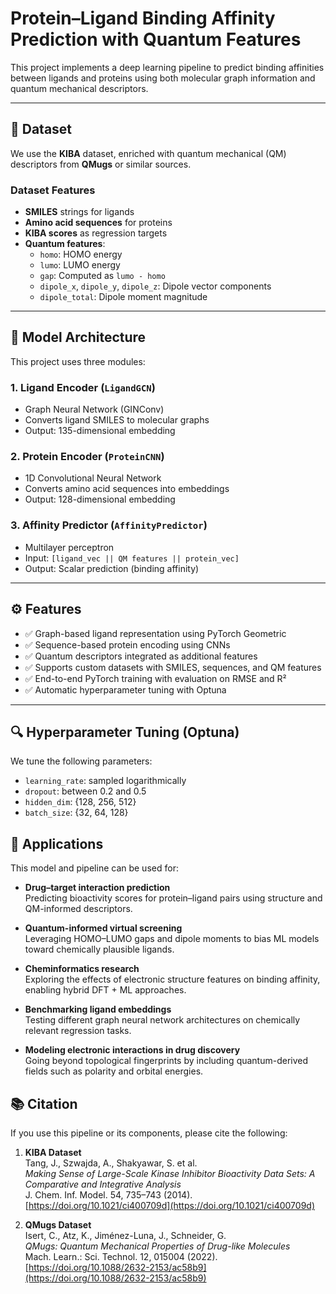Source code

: # Protein–Ligand Binding Affinity Prediction with Quantum Features

This project implements a deep learning pipeline to predict binding affinities between ligands and proteins using both molecular graph information and quantum mechanical descriptors.

---

## 🧪 Dataset

We use the **KIBA** dataset, enriched with quantum mechanical (QM) descriptors from **QMugs** or similar sources.

### Dataset Features

- **SMILES** strings for ligands
- **Amino acid sequences** for proteins
- **KIBA scores** as regression targets
- **Quantum features**:
  - `homo`: HOMO energy
  - `lumo`: LUMO energy
  - `gap`: Computed as `lumo - homo`
  - `dipole_x`, `dipole_y`, `dipole_z`: Dipole vector components
  - `dipole_total`: Dipole moment magnitude

---

## 🧠 Model Architecture

This project uses three modules:

### 1. Ligand Encoder (`LigandGCN`)
- Graph Neural Network (GINConv)
- Converts ligand SMILES to molecular graphs
- Output: 135-dimensional embedding

### 2. Protein Encoder (`ProteinCNN`)
- 1D Convolutional Neural Network
- Converts amino acid sequences into embeddings
- Output: 128-dimensional embedding

### 3. Affinity Predictor (`AffinityPredictor`)
- Multilayer perceptron
- Input: `[ligand_vec || QM features || protein_vec]`
- Output: Scalar prediction (binding affinity)

---

## ⚙️ Features

- ✅ Graph-based ligand representation using PyTorch Geometric
- ✅ Sequence-based protein encoding using CNNs
- ✅ Quantum descriptors integrated as additional features
- ✅ Supports custom datasets with SMILES, sequences, and QM features
- ✅ End-to-end PyTorch training with evaluation on RMSE and R²
- ✅ Automatic hyperparameter tuning with Optuna

---

## 🔍 Hyperparameter Tuning (Optuna)

We tune the following parameters:
- `learning_rate`: sampled logarithmically
- `dropout`: between 0.2 and 0.5
- `hidden_dim`: {128, 256, 512}
- `batch_size`: {32, 64, 128}

## 🧬 Applications

This model and pipeline can be used for:

- **Drug–target interaction prediction**  
  Predicting bioactivity scores for protein–ligand pairs using structure and QM-informed descriptors.

- **Quantum-informed virtual screening**  
  Leveraging HOMO–LUMO gaps and dipole moments to bias ML models toward chemically plausible ligands.

- **Cheminformatics research**  
  Exploring the effects of electronic structure features on binding affinity, enabling hybrid DFT + ML approaches.

- **Benchmarking ligand embeddings**  
  Testing different graph neural network architectures on chemically relevant regression tasks.

- **Modeling electronic interactions in drug discovery**  
  Going beyond topological fingerprints by including quantum-derived fields such as polarity and orbital energies.

## 📚 Citation

If you use this pipeline or its components, please cite the following:

1. **KIBA Dataset**  
   Tang, J., Szwajda, A., Shakyawar, S. et al.  
   *Making Sense of Large-Scale Kinase Inhibitor Bioactivity Data Sets: A Comparative and Integrative Analysis*  
   J. Chem. Inf. Model. 54, 735–743 (2014).  
   [https://doi.org/10.1021/ci400709d](https://doi.org/10.1021/ci400709d)

2. **QMugs Dataset**  
   Isert, C., Atz, K., Jiménez-Luna, J., Schneider, G.  
   *QMugs: Quantum Mechanical Properties of Drug-like Molecules*  
   Mach. Learn.: Sci. Technol. 12, 015004 (2022).  
   [https://doi.org/10.1088/2632-2153/ac58b9](https://doi.org/10.1088/2632-2153/ac58b9)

▶ [About this exercise]:
Copy each line of the listing above that includes the word "pipeline".

▶ [Response to this exercise]:
This project implements a deep learning pipeline to predict binding affinities between ligands and proteins using both molecular graph information and quantum mechanical descriptors.
This model and pipeline can be used for:
If you use this pipeline or its components, please cite the following:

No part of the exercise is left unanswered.